Congratulations to the U.S. Congress! It has managed to do what human beings have been trying to accomplish since we first appeared on this Earth: put death on hold.
Not biologically, of course. Just legally.
Come Jan. 1, individuals who die and leave assets behind have no idea how what, if any, estate tax their kids and grandkids will have to pay. The thousands of dollars they spent to have wills and trusts drawn up could all be wasted money.
And it’s all because Congress can’t get its act together.
It started back in 2001 when the “Economic Growth and Tax Relief Reconciliation Act” was passed, ushering in the most significant tax changes in decades. Among other things, EGTRRA reduced income tax rates, slashed capital gains taxes, increased the amount you can contribute to IRAs and employer-sponsored retirement accounts, expanded the ability to combine retirement account balances, and made certain withdrawals from 529 college savings plans federally tax-free. It also radically changed “transfer” taxes.
A “transfer tax” is the federal tax you pay when you transfer ownership of assets - stocks, bonds, jewelry, real estate, the small business your parents started - to someone else. When the transfer occurs because of a death, it’s called an “estate tax.” If you transfer the property while you’re alive, it’s called a “gift” tax.

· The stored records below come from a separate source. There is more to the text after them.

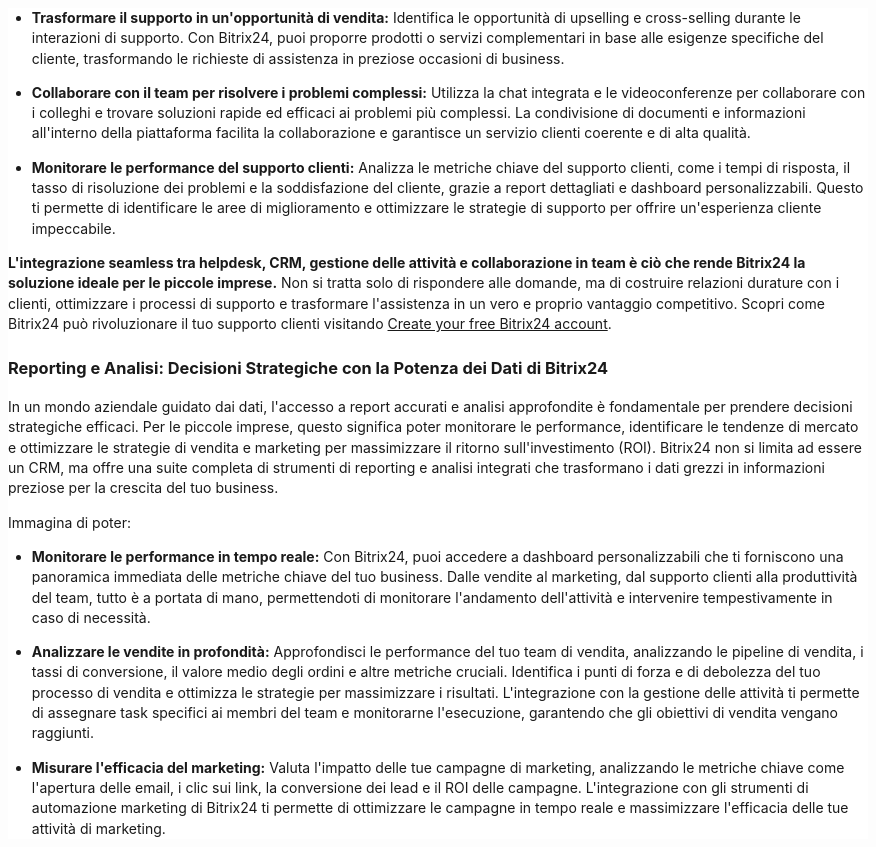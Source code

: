 * **Trasformare il supporto in un'opportunità di vendita:**  Identifica le opportunità di upselling e cross-selling durante le interazioni di supporto.  Con Bitrix24, puoi  proporre prodotti o servizi complementari  in base alle esigenze specifiche del cliente,  trasformando le richieste di assistenza in  preziose occasioni di business.

* **Collaborare con il team per risolvere i problemi complessi:**  Utilizza la chat integrata e le videoconferenze per collaborare con i colleghi  e trovare soluzioni rapide ed efficaci ai problemi più complessi.  La condivisione di documenti e informazioni all'interno della piattaforma facilita la collaborazione e  garantisce un servizio clienti coerente e di alta qualità.

* **Monitorare le performance del supporto clienti:**  Analizza le metriche chiave del supporto clienti, come i tempi di risposta,  il tasso di risoluzione dei problemi e la  soddisfazione del cliente,  grazie a report dettagliati e dashboard personalizzabili.  Questo ti permette di identificare le aree di miglioramento e ottimizzare le strategie di supporto per  offrire un'esperienza cliente impeccabile.

**L'integrazione seamless tra helpdesk, CRM, gestione delle attività e collaborazione in team  è ciò che rende Bitrix24 la soluzione ideale per le piccole imprese.**  Non si tratta solo di rispondere alle domande, ma di costruire relazioni durature con i clienti,  ottimizzare i processi di supporto e  trasformare l'assistenza in un vero e proprio vantaggio competitivo. Scopri come Bitrix24 può rivoluzionare il tuo supporto clienti visitando <a href="https://www.bitrix24.com/create.php?p=25482205&p1=1.%D0%9B%D1%83%D1%87%D1%88%D0%B0%D1%8FCRM%D0%B4%D0%BB%D1%8F%D0%BC%D0%B0%D0%BB%D0%BE%D0%B3%D0%BE%D0%B1%D0%B8%D0%B7%D0%BD%D0%B5%D1%81%D0%B02025%3A%D0%9F%D0%BE%D0%BB%D0%BD%D1%8B%D0%B9%D0%B3%D0%B8%D0%B4%D0%BF%D0%BE%D0%B2%D1%8B%D0%B1%D0%BE%D1%80%D1%83" rel="noindex nofollow">Create your free Bitrix24 account</a>.

### Reporting e Analisi: Decisioni Strategiche con la Potenza dei Dati di Bitrix24

In un mondo aziendale guidato dai dati,  l'accesso a report accurati e analisi approfondite è fondamentale per prendere decisioni strategiche efficaci.  Per le piccole imprese,  questo significa poter monitorare le performance, identificare le tendenze di mercato e ottimizzare le strategie di vendita e marketing per massimizzare il ritorno sull'investimento (ROI).  Bitrix24 non si limita ad essere un CRM, ma offre una suite completa di strumenti di reporting e analisi integrati che trasformano i dati grezzi in informazioni preziose per la crescita del tuo business.

Immagina di poter:

* **Monitorare le performance in tempo reale:**  Con Bitrix24, puoi accedere a dashboard personalizzabili che ti forniscono una panoramica immediata delle metriche chiave del tuo business.  Dalle vendite al marketing, dal supporto clienti alla produttività del team,  tutto è a portata di mano,  permettendoti di monitorare l'andamento dell'attività e  intervenire tempestivamente in caso di necessità.

* **Analizzare le vendite in profondità:**  Approfondisci le performance del tuo team di vendita,  analizzando le pipeline di vendita,  i tassi di conversione,  il valore medio degli ordini e altre metriche cruciali.  Identifica i punti di forza e di debolezza del tuo processo di vendita e  ottimizza le strategie per massimizzare i risultati.  L'integrazione con la gestione delle attività ti permette di assegnare task specifici ai membri del team e  monitorarne l'esecuzione,  garantendo che gli obiettivi di vendita vengano raggiunti.

* **Misurare l'efficacia del marketing:**  Valuta l'impatto delle tue campagne di marketing,  analizzando le metriche chiave come l'apertura delle email,  i clic sui link,  la conversione dei lead e il ROI delle campagne.  L'integrazione con gli strumenti di automazione marketing di Bitrix24 ti permette di  ottimizzare le campagne in tempo reale e  massimizzare l'efficacia delle tue attività di marketing.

When EGTRRA was enacted back in 2001, the estate tax kicked in once the property left behind at death exceeded $675,000. Estates worth this amount or less were exempt from the so-called “death” tax. Thus, $675,000 was known as the “exemption” amount. At the time, the top tax rate your estate might pay was 55%.
Beginning in 2002 the “exemption amount,” that is, the amount of property you could transfer at your death free of tax, has been rising. This year it hit $3.5 million, $7 million for couples. At the same time, the top estate tax rate has been declining. It’s currently 45%.

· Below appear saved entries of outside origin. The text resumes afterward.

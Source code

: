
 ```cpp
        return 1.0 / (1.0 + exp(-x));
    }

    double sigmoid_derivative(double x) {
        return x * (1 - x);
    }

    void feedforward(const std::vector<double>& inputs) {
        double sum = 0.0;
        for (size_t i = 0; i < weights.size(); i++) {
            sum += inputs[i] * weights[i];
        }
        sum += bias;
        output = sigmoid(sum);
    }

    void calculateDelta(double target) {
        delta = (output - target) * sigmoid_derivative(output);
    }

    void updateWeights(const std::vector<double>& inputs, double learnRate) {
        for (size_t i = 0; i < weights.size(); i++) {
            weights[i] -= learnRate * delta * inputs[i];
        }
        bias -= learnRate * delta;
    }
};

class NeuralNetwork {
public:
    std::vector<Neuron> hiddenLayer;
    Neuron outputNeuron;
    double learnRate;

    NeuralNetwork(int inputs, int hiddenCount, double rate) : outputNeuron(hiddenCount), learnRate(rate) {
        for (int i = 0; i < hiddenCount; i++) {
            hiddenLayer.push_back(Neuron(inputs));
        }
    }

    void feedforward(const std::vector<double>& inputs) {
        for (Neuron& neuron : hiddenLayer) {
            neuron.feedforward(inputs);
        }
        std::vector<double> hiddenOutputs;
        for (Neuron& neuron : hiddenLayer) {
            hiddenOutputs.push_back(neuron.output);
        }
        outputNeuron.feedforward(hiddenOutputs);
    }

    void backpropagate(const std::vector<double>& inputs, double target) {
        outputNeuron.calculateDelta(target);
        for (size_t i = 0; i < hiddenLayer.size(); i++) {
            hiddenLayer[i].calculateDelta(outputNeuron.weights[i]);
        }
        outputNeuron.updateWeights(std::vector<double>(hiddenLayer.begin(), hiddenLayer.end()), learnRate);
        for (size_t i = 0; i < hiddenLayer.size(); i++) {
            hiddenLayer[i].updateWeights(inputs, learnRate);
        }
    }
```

In addition, the special tax on property left to grandchildren (known as “generation-skipping transfer tax”) has also been declining.
On January first, the estate tax and GST disappear. But rather than celebrating, many estate planning attorneys and their clients are having nightmares. That’s because a new requirement is introduced: “carry-over basis.” In a nutshell, this requires heirs to document the original price paid for the property they inherit and pay tax on the gain.(1) “It’s a hugeproblem,” says estate planning attorney Eric Pfeil, a director at the firm Cohen and Grigsby in Pittsburgh. “People aren’t detail-oriented.”
For instance, how can you possibly know what grandpa paid for the summer cottage on Lake Michigan back in the 50’s, that your mother inherited in the 70’s, and you inherited from her in 2010? Or, as Pfeil says, what about “the stocks your grandfather gave you when you were ten years old that his father gave him? The burden is on youto track this.” In many cases, it’s impossible to know, much less prove, this.
Couples in second-marriages are also left in limbo, according to Pfeil. If, say, a husband wanted to leave property to his children from his first marriage free of estate tax, he’d set up a trust equal to the exemption amount and leave the rest to his current wife. (A spouse never pays estate tax on inherited property.)
The problem is, if there’s no estate tax in 2010, then your entire estate, no matter how large it is, avoids estate tax. In the above example, if the law isn’t changed and the husband dies next year, all of the property the husband owns could end up going to his kids. He would end up disinheriting his spouse!
But, wait. There’s more.
The changes outlined above are only in effect for one year.That’s because EGTRRA included a self-destruct, or “sunset,” clause that cancels all of the changes it introduced. In 2011, we revert back to the rules in place before the Act was passed, including higher tax rates on transferred property and lower “exemption” amounts. Thus, all of the planning folks have done - and paid for - since 2001 becomes useless.
Ever since the Democrats won back control of Congress, they’ve been warning they intend to “fix” the uncertainty over the estate tax. Earlier this month the House of Representatives voted to eliminate the one-year repeal of the tax and make the current (2009) rules permanent. But the Senate never got around to debating the issue.
Of course, at some point Congress might get around the settling the estate tax question next year. But it’s threatening to make the rules retroactiveto January 1st. So if grandpa dies in February when the old rules are in effect and the law is changed in June, his heirs may face a big tax bill that grandpa never intended them to pay.
Before you think, “Who cares? This only affects really rich people,” keep in mind that one of the main reasons the estate tax was changed at all was to keep folks from having to sell the farm or small business that had been in their family for generations in order to pay the estate tax when they inherited it.
Estate planners and financial advisors never thought Congress would let things come to this. They figured that at some point in the past eight years the uncertainty would get resolved, there’d be clarity.
Instead, there’s chaos.
“There’s no economic reality to what people are doing today with regard to estate planning thanks to the crazy [tax] rates and current system of estate tax,” according to Pheil. “For the past several years we’ve been building our houses on shifting sands.”
On January 1, 2010 that becomes quicksand.
Is this any way to run a country?
1. Spouses get relief on as much as $3 million in gain; non-spouse beneficiaries get relief on a maximum of $1.3 million. Tax is due on amounts in excess of these.